Goal of the exercise =
Write out nothing but the lines from the first line of the entries below through the line with "- **Risco de"; no pictures go in.

[Opening Data provided section]

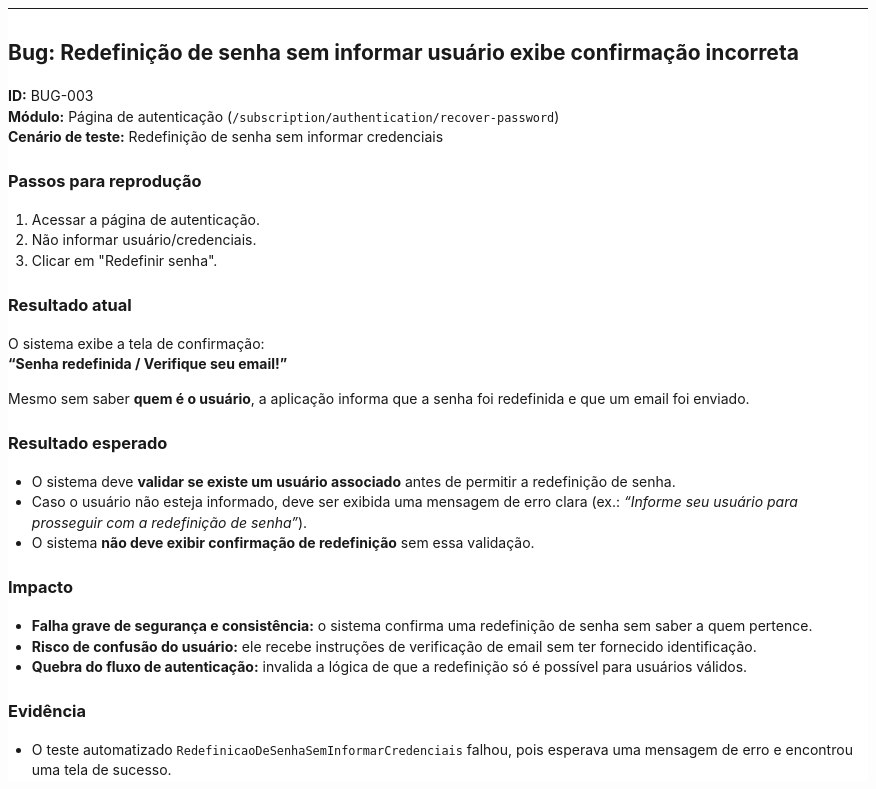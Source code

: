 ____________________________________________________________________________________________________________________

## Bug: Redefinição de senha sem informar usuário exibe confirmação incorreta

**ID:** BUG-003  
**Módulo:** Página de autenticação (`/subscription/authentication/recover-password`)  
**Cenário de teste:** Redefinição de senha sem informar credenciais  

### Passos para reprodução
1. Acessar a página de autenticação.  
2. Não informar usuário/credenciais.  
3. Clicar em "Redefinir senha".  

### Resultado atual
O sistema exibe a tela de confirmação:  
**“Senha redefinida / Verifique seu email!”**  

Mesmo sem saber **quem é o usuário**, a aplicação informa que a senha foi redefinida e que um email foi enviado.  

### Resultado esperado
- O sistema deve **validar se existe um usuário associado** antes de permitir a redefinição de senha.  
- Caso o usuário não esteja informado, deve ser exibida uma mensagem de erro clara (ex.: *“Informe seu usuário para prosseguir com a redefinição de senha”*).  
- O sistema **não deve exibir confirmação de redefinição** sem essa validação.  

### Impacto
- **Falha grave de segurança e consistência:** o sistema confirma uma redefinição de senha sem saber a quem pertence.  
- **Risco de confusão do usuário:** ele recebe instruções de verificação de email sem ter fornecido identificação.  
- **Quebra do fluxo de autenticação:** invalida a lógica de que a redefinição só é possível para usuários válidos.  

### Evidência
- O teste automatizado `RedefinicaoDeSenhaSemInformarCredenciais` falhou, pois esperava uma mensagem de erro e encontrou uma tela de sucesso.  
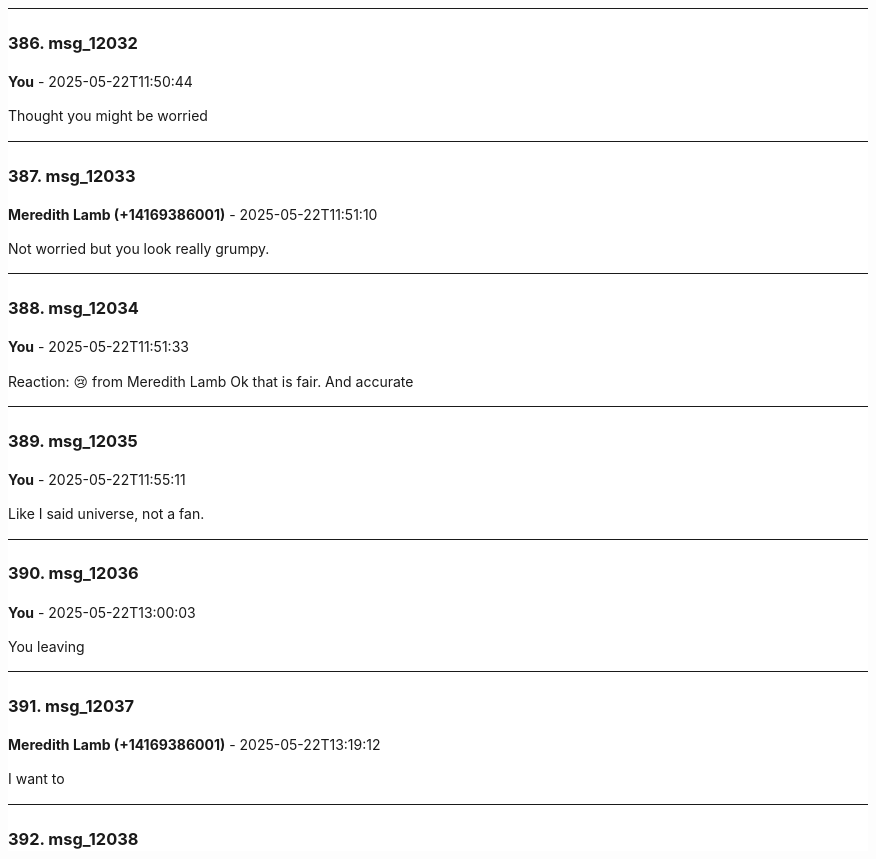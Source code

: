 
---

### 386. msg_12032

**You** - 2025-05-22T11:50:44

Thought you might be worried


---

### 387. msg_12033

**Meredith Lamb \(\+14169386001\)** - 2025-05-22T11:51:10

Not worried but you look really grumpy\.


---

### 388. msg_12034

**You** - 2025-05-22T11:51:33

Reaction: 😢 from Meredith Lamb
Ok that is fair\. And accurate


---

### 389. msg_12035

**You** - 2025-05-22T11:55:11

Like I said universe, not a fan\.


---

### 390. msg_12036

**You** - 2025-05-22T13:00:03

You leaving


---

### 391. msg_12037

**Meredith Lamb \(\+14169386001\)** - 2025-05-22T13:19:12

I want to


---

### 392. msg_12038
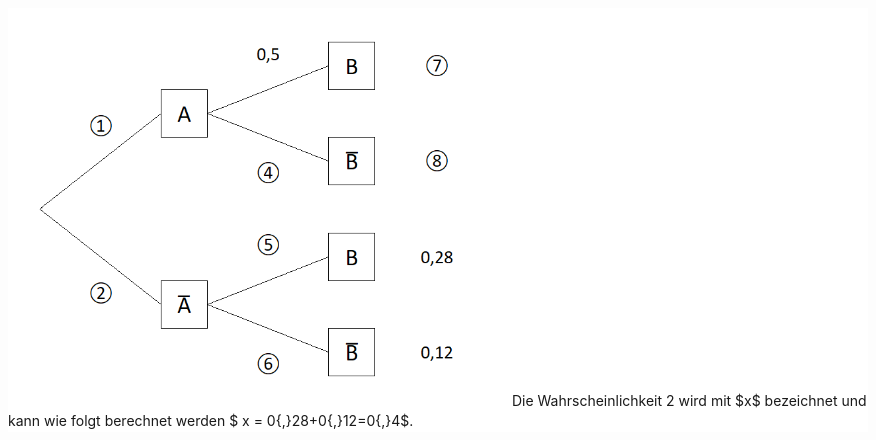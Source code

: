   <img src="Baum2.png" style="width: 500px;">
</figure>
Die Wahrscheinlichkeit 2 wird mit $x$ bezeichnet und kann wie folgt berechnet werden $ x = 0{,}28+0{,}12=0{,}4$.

[Closing Data provided section]

Exercise result =
Source code

: ____________________________________________________________________________________________________________________

## Bug: Redefinição de senha sem informar usuário exibe confirmação incorreta

**ID:** BUG-003  
**Módulo:** Página de autenticação (`/subscription/authentication/recover-password`)  
**Cenário de teste:** Redefinição de senha sem informar credenciais  

### Passos para reprodução
1. Acessar a página de autenticação.  
2. Não informar usuário/credenciais.  
3. Clicar em "Redefinir senha".  

### Resultado atual
O sistema exibe a tela de confirmação:  
**“Senha redefinida / Verifique seu email!”**  

Mesmo sem saber **quem é o usuário**, a aplicação informa que a senha foi redefinida e que um email foi enviado.  

### Resultado esperado
- O sistema deve **validar se existe um usuário associado** antes de permitir a redefinição de senha.  
- Caso o usuário não esteja informado, deve ser exibida uma mensagem de erro clara (ex.: *“Informe seu usuário para prosseguir com a redefinição de senha”*).  
- O sistema **não deve exibir confirmação de redefinição** sem essa validação.  

### Impacto
- **Falha grave de segurança e consistência:** o sistema confirma uma redefinição de senha sem saber a quem pertence.  
- **Risco de confusão do usuário:** ele recebe instruções de verificação de email sem ter fornecido identificação.  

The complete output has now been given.